HN Theater @HNTheaterMonth

The best talks and videos of Hacker News.

Hacker News Comments on
2017 ACM PPoPP Keynote: It's Time for a New Old Language

Guy Steele · Youtube · 3 HN comments
HN Theater has aggregated all Hacker News stories and comments that mention Guy Steele's video "2017 ACM PPoPP Keynote: It's Time for a New Old Language".
Youtube Summary
Keynote address (sound plus slides) of a keynote talk given by Guy Steele on Monday, February 6, 2017, at the 22nd ACM SIGPLAN Symposium on Principles and Practice of Parallel Programming. It surveys the history and current status of computer science metanotation.

A shorter version of this talk was given at Harvard University on April 19, 2017, as part of the Celebration of Computer Science at Harvard in honor of Harry Lewis. https://youtu.be/8fCfkGFF7X8?t=37m46s
HN Theater Rankings

Hacker News Stories and Comments

All the comments and stories posted to Hacker News that reference this video.
Or ideas in general, should we ever gate keep the dissemination of ideas and knowledge? Innovation is more likely to occur when people cross disciplines and they can only do that if it is approachable, it is gradual and discoverable. Simple is hard, simplistic is easy. Someone is going to come back with essential vs accidental complexity [1] but we can always strive for simpler, more cohesive ways to exchange knowledge. How much of our current notation systems are essential? And when do they diverge for non-essential reasons? Computer systems form primarily around notation (language and syntax), so notation is definitely important [z]

In the post the author mentions an excellent talk by Guy Steele that goes over issue of notation and balkanization titled, "It's Time for a New Old Language" where he outlines "the history and current status of computer science metanotation". [2]

Notation, like syntax is important, but like a plethora of ill defined and specified Domain Specific Languages (DSL), notation also needs to be defined, regular and learnable. For notation takes words and turns them into pictures that compose into thought structures that cannot be expressed in human written language to the same specificity. Think Feynman [3] and Railroad [4] Diagrams, or musical notation [5]

The abstract explains it beautifully,

> The most popular programming language in computer science has no compiler or interpreter. Its definition is not written down in any one place. It has changed a lot over the decades, and those changes have introduced ambiguities and inconsistencies. Today, dozens of variations are in use, and its complexity has reached the point where it needs to be re-explained, at least in part, every time it is used. Much effort has been spent in hand-translating between this language and other languages that do have compilers. The language is quite amenable to parallel computation, but this fact has gone unexploited.
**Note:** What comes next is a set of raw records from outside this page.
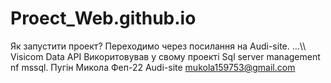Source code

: # Proect_Web.github.io

Як запустити проект?
Переходимо через посилання на Audi-site. 
...\\\\\
Visicom Data API
Викоритовував у свому проекті Sql server management nf mssql.
Пугін Микола Феп-22
Audi-site
mukola159753@gmail.com
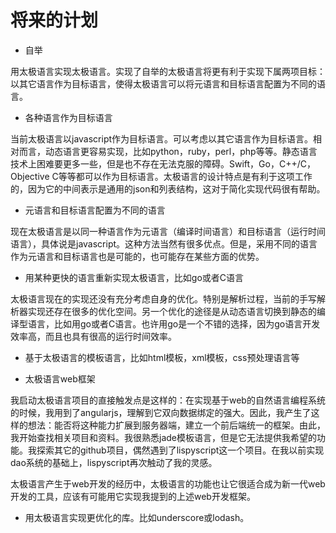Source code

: # 将来的计划

* 自举

用太极语言实现太极语言。实现了自举的太极语言将更有利于实现下属两项目标：以其它语言作为目标语言，使得太极语言可以将元语言和目标语言配置为不同的语言。

* 各种语言作为目标语言

当前太极语言以javascript作为目标语言。可以考虑以其它语言作为目标语言。相对而言，动态语言更容易实现，比如python，ruby，perl，php等等。静态语言技术上困难要更多一些，但是也不存在无法克服的障碍。Swift，Go，C++/C，Objective C等等都可以作为目标语言。太极语言的设计特点是有利于这项工作的，因为它的中间表示是通用的json和列表结构，这对于简化实现代码很有帮助。

* 元语言和目标语言配置为不同的语言

现在太极语言是以同一种语言作为元语言（编译时间语言）和目标语言（运行时间语言），具体说是javascript。这种方法当然有很多优点。但是，采用不同的语言作为元语言和目标语言也是可能的，也可能存在某些方面的优势。

* 用某种更快的语言重新实现太极语言，比如go或者C语言

太极语言现在的实现还没有充分考虑自身的优化。特别是解析过程，当前的手写解析器实现还存在很多的优化空间。另一个优化的途径是从动态语言切换到静态的编译型语言，比如用go或者C语言。也许用go是一个不错的选择，因为go语言开发效率高，而且也具有很高的运行时间效率。

* 基于太极语言的模板语言，比如html模板，xml模板，css预处理语言等

* 太极语言web框架

我启动太极语言项目的直接触发点是这样的：在实现基于web的自然语言编程系统的时候，我用到了angularjs，理解到它双向数据绑定的强大。因此，我产生了这样的想法：能否将这种能力扩展到服务器端，建立一个前后端统一的框架。由此，我开始查找相关项目和资料。我很熟悉jade模板语言，但是它无法提供我希望的功能。我探索其它的github项目，偶然遇到了lispyscript这一个项目。在我以前实现dao系统的基础上，lispyscript再次触动了我的灵感。

太极语言产生于web开发的经历中，太极语言的功能也让它很适合成为新一代web开发的工具，应该有可能用它实现我提到的上述web开发框架。

* 用太极语言实现更优化的库。比如underscore或lodash。
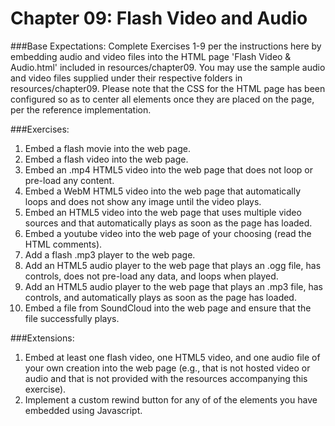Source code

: # Chapter 09: Flash Video and Audio

###Base Expectations:
Complete Exercises 1-9 per the instructions here by embedding audio and video files into the HTML page 'Flash Video & Audio.html' included in resources/chapter09.  You may use the sample audio and video files supplied under their respective folders in resources/chapter09.  Please note that the CSS for the HTML page has been configured so as to center all elements once they are placed on the page, per the reference implementation.

###Exercises:
1. Embed a flash movie into the web page.
2. Embed a flash video into the web page.
3. Embed an .mp4 HTML5 video into the web page that does not loop or pre-load any content.
4. Embed a WebM HTML5 video into the web page that automatically loops and does not show any image until the video plays.
5. Embed an HTML5 video into the web page that uses multiple video sources and that automatically plays as soon as the page has loaded.
6. Embed a youtube video into the web page of your choosing (read the HTML comments).
7. Add a flash .mp3 player to the web page.
8. Add an HTML5 audio player to the web page that plays an .ogg file, has controls, does not pre-load any data, and loops when played. 
9. Add an HTML5 audio player to the web page that plays an .mp3 file, has controls, and automatically plays as soon as the page has loaded.
10. Embed a file from SoundCloud into the web page and ensure that the file successfully plays.

###Extensions:
1. Embed at least one flash video, one HTML5 video, and one audio file of your own creation into the web page (e.g., that is not hosted video or audio and that is not provided with the resources accompanying this exercise).
2. Implement a custom rewind button for any of of the elements you have embedded using Javascript.
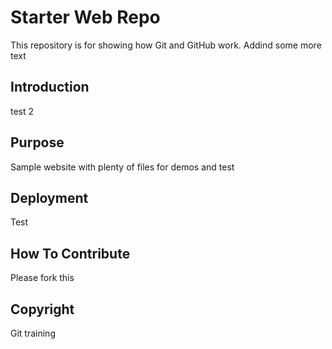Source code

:  # Starter Web Repo

This repository is for showing how Git and GitHub work. Addind some more text

## Introduction 

test 2

## Purpose

Sample website with plenty of files for demos and test

## Deployment

Test 

## How To Contribute

Please fork this

## Copyright

Git training
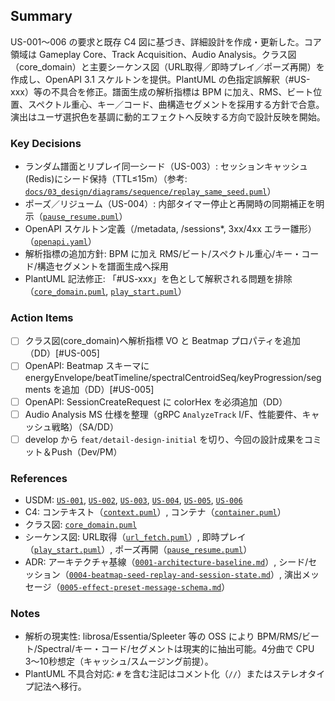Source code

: ## Summary

US-001〜006 の要求と既存 C4 図に基づき、詳細設計を作成・更新した。コア領域は Gameplay Core、Track Acquisition、Audio Analysis。クラス図（core_domain）と主要シーケンス図（URL取得／即時プレイ／ポーズ再開）を作成し、OpenAPI 3.1 スケルトンを提供。PlantUML の色指定誤解釈（#US-xxx）等の不具合を修正。譜面生成の解析指標は BPM に加え、RMS、ビート位置、スペクトル重心、キー／コード、曲構造セグメントを採用する方針で合意。演出はユーザ選択色を基調に動的エフェクトへ反映する方向で設計反映を開始。

### Key Decisions

- ランダム譜面とリプレイ同一シード（US-003）: セッションキャッシュ(Redis)にシード保持（TTL≤15m）（参考: [`docs/03_design/diagrams/sequence/replay_same_seed.puml`](docs/03_design/diagrams/sequence/replay_same_seed.puml:1)）
- ポーズ／リジューム（US-004）: 内部タイマー停止と再開時の同期補正を明示（[`pause_resume.puml`](docs/03_design/diagrams/sequence/pause_resume.puml:1)）
- OpenAPI スケルトン定義（/metadata, /sessions\*, 3xx/4xx エラー雛形）（[`openapi.yaml`](docs/03_design/api/openapi.yaml:1)）
- 解析指標の追加方針: BPM に加え RMS/ビート/スペクトル重心/キー・コード/構造セグメントを譜面生成へ採用
- PlantUML 記法修正: 「#US-xxx」を色として解釈される問題を排除（[`core_domain.puml`](docs/03_design/diagrams/class/core_domain.puml:1), [`play_start.puml`](docs/03_design/diagrams/sequence/play_start.puml:1)）

### Action Items

- [ ] クラス図(core_domain)へ解析指標 VO と Beatmap プロパティを追加（DD）[#US-005]
- [ ] OpenAPI: Beatmap スキーマに energyEnvelope/beatTimeline/spectralCentroidSeq/keyProgression/segments を追加（DD）[#US-005]
- [ ] OpenAPI: SessionCreateRequest に colorHex を必須追加（DD）
- [ ] Audio Analysis MS 仕様を整理（gRPC `AnalyzeTrack` I/F、性能要件、キャッシュ戦略）（SA/DD）
- [ ] develop から `feat/detail-design-initial` を切り、今回の設計成果をコミット＆Push（Dev/PM）

### References

- USDM: [`US-001`](docs/02_requirements/usdm/US-001.yaml), [`US-002`](docs/02_requirements/usdm/US-002.yaml), [`US-003`](docs/02_requirements/usdm/US-003.yaml), [`US-004`](docs/02_requirements/usdm/US-004.yaml), [`US-005`](docs/02_requirements/usdm/US-005.yaml), [`US-006`](docs/02_requirements/usdm/US-006.yaml)
- C4: コンテキスト（[`context.puml`](docs/03_design/diagrams/c4/context.puml:1)）, コンテナ（[`container.puml`](docs/03_design/diagrams/c4/container.puml:1)）
- クラス図: [`core_domain.puml`](docs/03_design/diagrams/class/core_domain.puml:1)
- シーケンス図: URL取得（[`url_fetch.puml`](docs/03_design/diagrams/sequence/url_fetch.puml:1)）, 即時プレイ（[`play_start.puml`](docs/03_design/diagrams/sequence/play_start.puml:1)）, ポーズ再開（[`pause_resume.puml`](docs/03_design/diagrams/sequence/pause_resume.puml:1)）
- ADR: アーキテクチャ基線（[`0001-architecture-baseline.md`](docs/03_design/adr/0001-architecture-baseline.md:1)）, シード/セッション（[`0004-beatmap-seed-replay-and-session-state.md`](docs/03_design/adr/0004-beatmap-seed-replay-and-session-state.md:1)）, 演出メッセージ（[`0005-effect-preset-message-schema.md`](docs/03_design/adr/0005-effect-preset-message-schema.md:1)）

### Notes

- 解析の現実性: librosa/Essentia/Spleeter 等の OSS により BPM/RMS/ビート/Spectral/キー・コード/セグメントは現実的に抽出可能。4分曲で CPU 3〜10秒想定（キャッシュ/スムージング前提）。
- PlantUML 不具合対応: `#` を含む注記はコメント化（`//`）またはステレオタイプ記法へ移行。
[1] https://simplicable.com/new/accidental-complexity-vs-essenti...

[2] https://www.youtube.com/watch?v=7HKbjYqqPPQ

slides, https://groups.csail.mit.edu/mac/users/gjs/6.945/readings/St...

paper, https://sci-hub.st/10.1145/3155284.3018773

[3] 6 minute video from Fermilab on Feynman Diagrams https://www.youtube.com/watch?v=hk1cOffTgdk

[4] https://sqlite.org/syntaxdiagrams.html

[5] https://www.mfiles.co.uk/music-notation-history.htm

[z] Wadler's Law

(Nice to see your work shared here :) )

I went through the corresponding videos last year:

https://www.youtube.com/watch?v=vU3caZPtT2I

https://www.youtube.com/watch?v=MhuK_aepu1Y

It was a great refresher as someone who once liked math but hasn't done much of it in ~20 years :) I had seen the blog posts, but there was some "color" in the videos that helped. For example I didn't realize that the fonts sometimes matter! Honestly, I still don't really read the notation, as I haven't had a strong reason to, but I feel it would be useful at some point.

----

For others, I also recommend this 2017 talk by Guy Steele It's Time for a New Old Language

https://www.youtube.com/watch?v=7HKbjYqqPPQ

Because even people in the field seem to have problems with the notation. He also was asked about this work a few days ago here and said he was still working on it in the background (being a "completionist"):

https://www.youtube.com/watch?v=c_ZJECVlpog

-----

FWIW as you know, Oil is more static than shell, and that was largely motivated by tools and static analysis (and negatively motivated by false positives in ShellCheck https://news.ycombinator.com/item?id=22213155)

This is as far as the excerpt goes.